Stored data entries
# # # #

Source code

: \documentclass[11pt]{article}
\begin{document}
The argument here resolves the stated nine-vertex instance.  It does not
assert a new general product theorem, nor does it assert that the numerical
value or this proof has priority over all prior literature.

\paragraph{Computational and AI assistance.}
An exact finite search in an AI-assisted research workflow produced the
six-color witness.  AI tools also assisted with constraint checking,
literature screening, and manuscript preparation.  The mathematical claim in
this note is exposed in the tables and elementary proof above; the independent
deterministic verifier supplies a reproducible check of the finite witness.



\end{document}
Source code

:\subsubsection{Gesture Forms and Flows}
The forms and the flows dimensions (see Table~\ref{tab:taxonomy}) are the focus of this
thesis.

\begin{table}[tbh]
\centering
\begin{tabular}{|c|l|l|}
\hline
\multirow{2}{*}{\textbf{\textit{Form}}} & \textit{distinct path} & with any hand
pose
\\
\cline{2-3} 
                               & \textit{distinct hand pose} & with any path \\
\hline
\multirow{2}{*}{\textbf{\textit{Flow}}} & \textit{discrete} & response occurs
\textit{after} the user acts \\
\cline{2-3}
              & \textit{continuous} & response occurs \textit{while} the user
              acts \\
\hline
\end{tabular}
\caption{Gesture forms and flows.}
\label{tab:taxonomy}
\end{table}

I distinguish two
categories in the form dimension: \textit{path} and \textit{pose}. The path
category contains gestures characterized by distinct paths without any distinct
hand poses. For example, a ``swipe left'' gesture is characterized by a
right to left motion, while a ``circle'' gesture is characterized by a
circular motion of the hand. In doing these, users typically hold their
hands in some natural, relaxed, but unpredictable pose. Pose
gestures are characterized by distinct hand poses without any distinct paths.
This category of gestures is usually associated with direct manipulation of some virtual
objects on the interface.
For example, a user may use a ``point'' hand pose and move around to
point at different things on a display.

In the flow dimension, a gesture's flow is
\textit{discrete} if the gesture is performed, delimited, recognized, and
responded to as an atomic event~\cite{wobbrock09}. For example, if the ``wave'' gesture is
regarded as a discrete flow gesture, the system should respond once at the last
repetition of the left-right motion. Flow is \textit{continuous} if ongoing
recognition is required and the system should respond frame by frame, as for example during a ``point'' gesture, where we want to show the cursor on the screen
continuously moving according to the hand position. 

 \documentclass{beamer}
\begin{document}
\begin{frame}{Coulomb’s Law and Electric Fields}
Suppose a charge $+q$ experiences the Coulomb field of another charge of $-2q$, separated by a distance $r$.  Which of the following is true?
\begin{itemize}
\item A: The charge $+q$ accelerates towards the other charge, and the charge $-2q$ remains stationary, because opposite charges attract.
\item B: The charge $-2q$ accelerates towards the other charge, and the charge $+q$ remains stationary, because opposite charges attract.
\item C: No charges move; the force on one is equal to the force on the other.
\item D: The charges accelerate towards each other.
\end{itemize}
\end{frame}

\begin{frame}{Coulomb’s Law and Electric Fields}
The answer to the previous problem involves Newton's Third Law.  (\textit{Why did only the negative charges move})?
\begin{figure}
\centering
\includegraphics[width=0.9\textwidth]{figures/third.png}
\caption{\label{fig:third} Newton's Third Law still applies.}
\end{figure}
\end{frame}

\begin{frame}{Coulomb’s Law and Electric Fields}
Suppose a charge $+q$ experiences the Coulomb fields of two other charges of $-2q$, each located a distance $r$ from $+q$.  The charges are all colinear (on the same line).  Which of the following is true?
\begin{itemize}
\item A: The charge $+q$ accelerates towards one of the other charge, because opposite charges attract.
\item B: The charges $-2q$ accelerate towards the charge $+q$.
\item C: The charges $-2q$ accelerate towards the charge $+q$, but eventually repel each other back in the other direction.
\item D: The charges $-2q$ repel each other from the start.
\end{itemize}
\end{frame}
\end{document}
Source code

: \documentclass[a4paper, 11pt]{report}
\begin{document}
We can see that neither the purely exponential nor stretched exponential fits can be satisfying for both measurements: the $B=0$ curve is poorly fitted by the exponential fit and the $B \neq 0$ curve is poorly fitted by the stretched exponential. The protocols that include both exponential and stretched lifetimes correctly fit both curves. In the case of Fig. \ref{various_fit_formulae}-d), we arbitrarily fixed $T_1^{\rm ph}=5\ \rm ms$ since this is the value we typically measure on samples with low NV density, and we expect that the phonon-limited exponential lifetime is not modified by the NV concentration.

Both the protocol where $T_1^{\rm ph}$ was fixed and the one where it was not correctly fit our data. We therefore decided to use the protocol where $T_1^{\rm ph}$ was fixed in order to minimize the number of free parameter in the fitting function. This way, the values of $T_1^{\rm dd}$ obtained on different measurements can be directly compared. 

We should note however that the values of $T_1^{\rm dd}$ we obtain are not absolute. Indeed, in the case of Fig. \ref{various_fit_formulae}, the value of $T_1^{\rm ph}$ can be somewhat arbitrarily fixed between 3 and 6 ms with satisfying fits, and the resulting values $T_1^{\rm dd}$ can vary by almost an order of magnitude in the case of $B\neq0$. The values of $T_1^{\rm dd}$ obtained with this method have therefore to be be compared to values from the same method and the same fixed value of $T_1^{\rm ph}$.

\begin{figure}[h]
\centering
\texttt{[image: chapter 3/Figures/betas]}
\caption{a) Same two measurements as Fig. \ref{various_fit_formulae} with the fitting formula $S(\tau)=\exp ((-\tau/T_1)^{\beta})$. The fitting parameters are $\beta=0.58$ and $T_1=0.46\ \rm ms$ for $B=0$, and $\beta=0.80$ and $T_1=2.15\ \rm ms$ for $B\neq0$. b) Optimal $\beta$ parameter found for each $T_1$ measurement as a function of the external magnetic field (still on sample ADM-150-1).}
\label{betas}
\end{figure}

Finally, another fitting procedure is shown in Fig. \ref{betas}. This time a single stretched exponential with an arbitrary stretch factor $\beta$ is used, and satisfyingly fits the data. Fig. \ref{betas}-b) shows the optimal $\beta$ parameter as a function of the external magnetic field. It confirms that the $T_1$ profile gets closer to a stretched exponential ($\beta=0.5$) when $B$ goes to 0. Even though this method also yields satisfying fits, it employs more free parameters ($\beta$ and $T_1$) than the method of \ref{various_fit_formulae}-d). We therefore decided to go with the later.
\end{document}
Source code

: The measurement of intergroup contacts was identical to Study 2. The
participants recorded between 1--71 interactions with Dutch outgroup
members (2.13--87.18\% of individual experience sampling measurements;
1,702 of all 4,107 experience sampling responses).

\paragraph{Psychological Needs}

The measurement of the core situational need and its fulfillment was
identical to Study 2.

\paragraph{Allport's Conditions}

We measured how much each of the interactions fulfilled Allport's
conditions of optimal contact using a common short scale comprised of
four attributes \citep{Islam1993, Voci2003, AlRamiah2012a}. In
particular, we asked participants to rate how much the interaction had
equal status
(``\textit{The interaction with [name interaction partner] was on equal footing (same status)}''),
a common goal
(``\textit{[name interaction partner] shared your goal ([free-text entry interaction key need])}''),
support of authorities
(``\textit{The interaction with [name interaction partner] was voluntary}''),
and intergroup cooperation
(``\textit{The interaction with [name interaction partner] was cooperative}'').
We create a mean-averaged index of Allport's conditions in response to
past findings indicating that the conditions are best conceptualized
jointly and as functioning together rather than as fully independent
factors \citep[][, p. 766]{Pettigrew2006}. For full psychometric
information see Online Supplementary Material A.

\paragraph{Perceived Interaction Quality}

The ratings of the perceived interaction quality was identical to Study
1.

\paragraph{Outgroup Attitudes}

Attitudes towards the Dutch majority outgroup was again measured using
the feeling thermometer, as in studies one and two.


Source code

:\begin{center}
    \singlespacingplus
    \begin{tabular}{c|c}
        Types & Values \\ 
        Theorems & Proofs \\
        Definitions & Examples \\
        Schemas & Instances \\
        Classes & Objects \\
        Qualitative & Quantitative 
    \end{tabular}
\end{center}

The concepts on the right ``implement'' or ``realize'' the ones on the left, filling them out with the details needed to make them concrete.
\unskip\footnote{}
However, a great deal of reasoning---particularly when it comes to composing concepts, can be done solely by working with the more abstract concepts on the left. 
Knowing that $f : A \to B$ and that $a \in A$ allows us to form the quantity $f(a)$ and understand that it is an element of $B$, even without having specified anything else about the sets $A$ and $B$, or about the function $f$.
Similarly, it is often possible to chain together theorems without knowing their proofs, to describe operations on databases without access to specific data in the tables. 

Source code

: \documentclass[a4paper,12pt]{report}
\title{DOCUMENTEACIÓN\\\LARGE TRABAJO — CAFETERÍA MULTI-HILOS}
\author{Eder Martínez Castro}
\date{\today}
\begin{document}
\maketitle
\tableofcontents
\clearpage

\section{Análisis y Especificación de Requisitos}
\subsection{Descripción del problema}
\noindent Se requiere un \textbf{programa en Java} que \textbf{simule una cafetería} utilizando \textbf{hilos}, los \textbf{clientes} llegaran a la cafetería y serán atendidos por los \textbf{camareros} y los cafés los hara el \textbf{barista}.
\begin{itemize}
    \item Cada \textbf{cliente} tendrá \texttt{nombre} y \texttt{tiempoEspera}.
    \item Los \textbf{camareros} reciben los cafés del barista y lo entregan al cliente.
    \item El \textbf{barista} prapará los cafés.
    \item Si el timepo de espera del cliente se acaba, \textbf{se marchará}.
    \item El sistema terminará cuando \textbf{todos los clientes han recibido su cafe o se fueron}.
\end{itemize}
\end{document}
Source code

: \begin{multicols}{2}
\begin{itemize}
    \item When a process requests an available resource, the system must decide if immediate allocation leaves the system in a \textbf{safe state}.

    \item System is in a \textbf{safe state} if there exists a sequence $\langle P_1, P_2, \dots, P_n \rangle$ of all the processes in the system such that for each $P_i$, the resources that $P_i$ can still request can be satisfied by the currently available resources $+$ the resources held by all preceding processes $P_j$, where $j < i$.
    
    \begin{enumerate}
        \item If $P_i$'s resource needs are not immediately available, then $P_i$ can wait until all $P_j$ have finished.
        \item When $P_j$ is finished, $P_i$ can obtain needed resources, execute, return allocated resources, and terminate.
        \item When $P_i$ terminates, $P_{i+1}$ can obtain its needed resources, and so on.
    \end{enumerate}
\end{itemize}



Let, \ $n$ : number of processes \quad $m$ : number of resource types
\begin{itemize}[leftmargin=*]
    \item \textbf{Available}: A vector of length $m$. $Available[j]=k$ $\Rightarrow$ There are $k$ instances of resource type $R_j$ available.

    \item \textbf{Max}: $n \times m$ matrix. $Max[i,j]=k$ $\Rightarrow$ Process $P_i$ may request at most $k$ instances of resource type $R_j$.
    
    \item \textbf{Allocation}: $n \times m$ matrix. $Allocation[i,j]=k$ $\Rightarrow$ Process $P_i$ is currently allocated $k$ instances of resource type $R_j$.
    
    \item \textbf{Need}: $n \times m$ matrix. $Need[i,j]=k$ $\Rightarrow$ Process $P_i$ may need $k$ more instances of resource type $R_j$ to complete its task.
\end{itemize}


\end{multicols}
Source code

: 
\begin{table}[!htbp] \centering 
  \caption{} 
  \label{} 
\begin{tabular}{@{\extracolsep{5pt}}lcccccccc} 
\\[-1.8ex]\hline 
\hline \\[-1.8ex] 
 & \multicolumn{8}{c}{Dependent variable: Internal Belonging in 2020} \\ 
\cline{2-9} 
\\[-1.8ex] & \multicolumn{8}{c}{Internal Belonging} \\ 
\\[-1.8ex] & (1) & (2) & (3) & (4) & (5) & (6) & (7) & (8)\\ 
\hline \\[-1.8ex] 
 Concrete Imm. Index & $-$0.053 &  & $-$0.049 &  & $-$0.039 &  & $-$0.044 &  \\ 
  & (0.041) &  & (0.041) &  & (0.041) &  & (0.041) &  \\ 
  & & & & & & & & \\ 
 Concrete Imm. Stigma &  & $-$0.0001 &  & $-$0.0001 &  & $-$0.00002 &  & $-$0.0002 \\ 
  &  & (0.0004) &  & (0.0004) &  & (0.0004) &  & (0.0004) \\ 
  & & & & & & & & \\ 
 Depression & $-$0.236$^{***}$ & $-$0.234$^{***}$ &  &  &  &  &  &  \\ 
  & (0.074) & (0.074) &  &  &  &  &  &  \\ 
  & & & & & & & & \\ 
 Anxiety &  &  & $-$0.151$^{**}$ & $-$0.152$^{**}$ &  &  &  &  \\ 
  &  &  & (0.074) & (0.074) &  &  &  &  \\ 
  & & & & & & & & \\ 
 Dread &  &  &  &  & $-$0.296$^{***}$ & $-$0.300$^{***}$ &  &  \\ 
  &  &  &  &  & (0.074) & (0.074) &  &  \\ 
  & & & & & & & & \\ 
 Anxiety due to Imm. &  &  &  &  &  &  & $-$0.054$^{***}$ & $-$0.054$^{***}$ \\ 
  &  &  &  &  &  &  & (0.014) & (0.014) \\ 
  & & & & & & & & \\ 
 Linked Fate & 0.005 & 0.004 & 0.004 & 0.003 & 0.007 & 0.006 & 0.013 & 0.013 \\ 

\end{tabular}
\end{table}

# # # #

### WHAT TO WORK ON
Word for word, restate the data above from its first line down to and including the line with "hand poses. For".

### ANSWER BOX
Source code

: \documentclass[11pt]{article}
\begin{document}
The argument here resolves the stated nine-vertex instance.  It does not
assert a new general product theorem, nor does it assert that the numerical
value or this proof has priority over all prior literature.

\paragraph{Computational and AI assistance.}
An exact finite search in an AI-assisted research workflow produced the
six-color witness.  AI tools also assisted with constraint checking,
literature screening, and manuscript preparation.  The mathematical claim in
this note is exposed in the tables and elementary proof above; the independent
deterministic verifier supplies a reproducible check of the finite witness.



\end{document}
Source code

:\subsubsection{Gesture Forms and Flows}
The forms and the flows dimensions (see Table~\ref{tab:taxonomy}) are the focus of this
thesis.

\begin{table}[tbh]
\centering
\begin{tabular}{|c|l|l|}
\hline
\multirow{2}{*}{\textbf{\textit{Form}}} & \textit{distinct path} & with any hand
pose
\\
\cline{2-3} 
                               & \textit{distinct hand pose} & with any path \\
\hline
\multirow{2}{*}{\textbf{\textit{Flow}}} & \textit{discrete} & response occurs
\textit{after} the user acts \\
\cline{2-3}
              & \textit{continuous} & response occurs \textit{while} the user
              acts \\
\hline
\end{tabular}
\caption{Gesture forms and flows.}
\label{tab:taxonomy}
\end{table}

I distinguish two
categories in the form dimension: \textit{path} and \textit{pose}. The path
category contains gestures characterized by distinct paths without any distinct
hand poses. For example, a ``swipe left'' gesture is characterized by a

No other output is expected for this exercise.